If you have ever been lucky enough to visit the British Museum, tucked away on the top floor behind a glass display sits The Flood Tablet. As a regular visitor, I often watch museum goers shuffle blindly past the hand sized stone. More than 5 minutes in the Mesopotamian section often induces in a cuneiform overload in my own mind, leading me to automatically reject anything carved in a language other than English and so, to me, The Flood Tablet is understandably neglected.

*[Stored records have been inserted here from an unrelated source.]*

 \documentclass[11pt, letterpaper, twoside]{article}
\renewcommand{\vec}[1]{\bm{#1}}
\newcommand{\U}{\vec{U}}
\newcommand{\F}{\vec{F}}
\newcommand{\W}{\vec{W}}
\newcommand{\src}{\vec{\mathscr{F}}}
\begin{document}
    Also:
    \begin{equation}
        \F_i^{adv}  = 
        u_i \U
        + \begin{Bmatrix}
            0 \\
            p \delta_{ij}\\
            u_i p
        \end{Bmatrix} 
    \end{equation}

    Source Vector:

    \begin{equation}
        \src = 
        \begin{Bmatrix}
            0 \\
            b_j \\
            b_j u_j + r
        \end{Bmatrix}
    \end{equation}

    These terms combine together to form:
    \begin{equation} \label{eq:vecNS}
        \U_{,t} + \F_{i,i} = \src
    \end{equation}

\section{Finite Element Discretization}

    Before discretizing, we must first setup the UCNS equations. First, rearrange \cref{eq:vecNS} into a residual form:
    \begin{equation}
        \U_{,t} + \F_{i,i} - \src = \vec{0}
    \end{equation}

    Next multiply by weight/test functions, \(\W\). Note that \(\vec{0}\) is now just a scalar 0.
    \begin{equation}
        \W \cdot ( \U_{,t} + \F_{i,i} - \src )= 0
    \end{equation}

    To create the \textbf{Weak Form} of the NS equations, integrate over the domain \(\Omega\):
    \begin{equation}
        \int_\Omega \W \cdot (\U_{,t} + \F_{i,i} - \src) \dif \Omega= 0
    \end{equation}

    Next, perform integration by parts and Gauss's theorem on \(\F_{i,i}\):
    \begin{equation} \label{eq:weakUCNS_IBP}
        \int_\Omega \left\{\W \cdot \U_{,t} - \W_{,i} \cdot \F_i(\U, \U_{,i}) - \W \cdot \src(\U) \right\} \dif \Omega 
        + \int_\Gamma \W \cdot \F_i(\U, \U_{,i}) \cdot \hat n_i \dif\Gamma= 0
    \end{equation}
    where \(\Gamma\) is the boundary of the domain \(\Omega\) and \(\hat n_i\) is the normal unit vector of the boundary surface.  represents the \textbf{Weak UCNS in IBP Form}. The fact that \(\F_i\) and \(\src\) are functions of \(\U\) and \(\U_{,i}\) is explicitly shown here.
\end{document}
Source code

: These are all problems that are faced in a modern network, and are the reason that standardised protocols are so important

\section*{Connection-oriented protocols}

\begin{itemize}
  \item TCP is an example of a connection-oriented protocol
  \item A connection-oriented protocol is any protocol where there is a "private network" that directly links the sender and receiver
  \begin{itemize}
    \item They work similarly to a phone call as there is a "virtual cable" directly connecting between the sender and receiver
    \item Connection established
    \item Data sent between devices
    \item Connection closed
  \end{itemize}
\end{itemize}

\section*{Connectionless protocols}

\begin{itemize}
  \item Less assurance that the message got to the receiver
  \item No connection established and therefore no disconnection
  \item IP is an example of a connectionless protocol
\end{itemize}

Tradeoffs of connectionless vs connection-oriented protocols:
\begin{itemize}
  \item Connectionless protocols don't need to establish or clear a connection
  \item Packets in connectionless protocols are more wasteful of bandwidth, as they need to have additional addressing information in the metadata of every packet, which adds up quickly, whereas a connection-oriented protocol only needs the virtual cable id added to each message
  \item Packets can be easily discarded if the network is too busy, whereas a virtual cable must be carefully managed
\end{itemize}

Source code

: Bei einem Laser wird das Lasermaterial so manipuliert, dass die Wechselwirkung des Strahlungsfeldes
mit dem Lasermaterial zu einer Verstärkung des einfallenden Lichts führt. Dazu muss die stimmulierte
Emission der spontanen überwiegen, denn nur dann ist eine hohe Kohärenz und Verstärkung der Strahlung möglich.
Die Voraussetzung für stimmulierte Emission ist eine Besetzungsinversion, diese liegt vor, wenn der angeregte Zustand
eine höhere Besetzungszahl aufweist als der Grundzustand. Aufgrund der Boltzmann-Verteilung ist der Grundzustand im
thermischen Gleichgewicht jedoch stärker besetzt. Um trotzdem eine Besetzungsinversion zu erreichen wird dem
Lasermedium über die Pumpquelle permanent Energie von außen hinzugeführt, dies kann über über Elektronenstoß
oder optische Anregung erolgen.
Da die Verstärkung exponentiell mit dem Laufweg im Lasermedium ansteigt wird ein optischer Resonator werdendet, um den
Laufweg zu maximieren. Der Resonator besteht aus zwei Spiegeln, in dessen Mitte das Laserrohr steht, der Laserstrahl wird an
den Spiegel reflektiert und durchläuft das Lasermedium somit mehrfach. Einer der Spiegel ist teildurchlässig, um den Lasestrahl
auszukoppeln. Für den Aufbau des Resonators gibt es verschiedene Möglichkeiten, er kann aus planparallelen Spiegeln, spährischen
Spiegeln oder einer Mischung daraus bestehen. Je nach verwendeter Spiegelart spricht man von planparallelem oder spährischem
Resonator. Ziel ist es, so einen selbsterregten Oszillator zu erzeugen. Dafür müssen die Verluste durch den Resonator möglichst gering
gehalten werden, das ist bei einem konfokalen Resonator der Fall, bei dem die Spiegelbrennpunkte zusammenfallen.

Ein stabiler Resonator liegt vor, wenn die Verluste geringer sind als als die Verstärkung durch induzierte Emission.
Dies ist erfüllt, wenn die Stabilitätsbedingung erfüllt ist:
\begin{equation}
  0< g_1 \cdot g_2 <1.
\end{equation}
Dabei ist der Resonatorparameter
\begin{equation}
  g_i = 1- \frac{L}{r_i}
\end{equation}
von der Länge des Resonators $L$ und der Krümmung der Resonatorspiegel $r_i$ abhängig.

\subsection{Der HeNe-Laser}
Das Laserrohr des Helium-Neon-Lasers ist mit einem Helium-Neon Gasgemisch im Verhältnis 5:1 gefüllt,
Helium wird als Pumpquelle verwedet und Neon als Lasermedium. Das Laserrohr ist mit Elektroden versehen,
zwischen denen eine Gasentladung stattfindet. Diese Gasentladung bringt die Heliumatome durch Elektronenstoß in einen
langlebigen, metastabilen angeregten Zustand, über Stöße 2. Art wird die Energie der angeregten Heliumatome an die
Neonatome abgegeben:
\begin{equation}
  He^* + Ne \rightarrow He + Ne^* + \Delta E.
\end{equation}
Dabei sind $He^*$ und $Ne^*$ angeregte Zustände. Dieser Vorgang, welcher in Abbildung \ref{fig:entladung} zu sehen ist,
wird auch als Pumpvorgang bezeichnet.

Discovered in the library of the Assyrian King, Ashurbanipal , The Epic of Gilgamesh caused a British Museum assistant to undress himself in astonishment upon its translation. Gilgamesh was the legendary King of Uruk, infamous for his desperate quest for immortality. The 11th Tablet is engraved with the story if Utnapashtim – a man warned by the Gods of a great flood. To protect himself, he built a boat to shelter his kith and kin, many animals and craftsmen. Mankind was destroyed but the crew survived. After the sixth day, Utnapashtim released a dove which returned to him, confirming that the world was still covered by sea. He later released a raven which disappeared, signalling the waters had begun to recede.
Copies of the tale have been discovered in Syria and the Levant. The significance of this tablet, which is effectively an Assyrian version of the Old Testament and the story of Noah, is a valuable tool in the understanding of Abrahamic religious history. Whether this is used as evidence for the truth in religion or evidence for its mythical basis, I encourage you to read the epic. If you are not enticed to read it for its theological significance, you may be by the philosophical journey taken by Uruk which provokes a revaluation of the value of life and for what we live.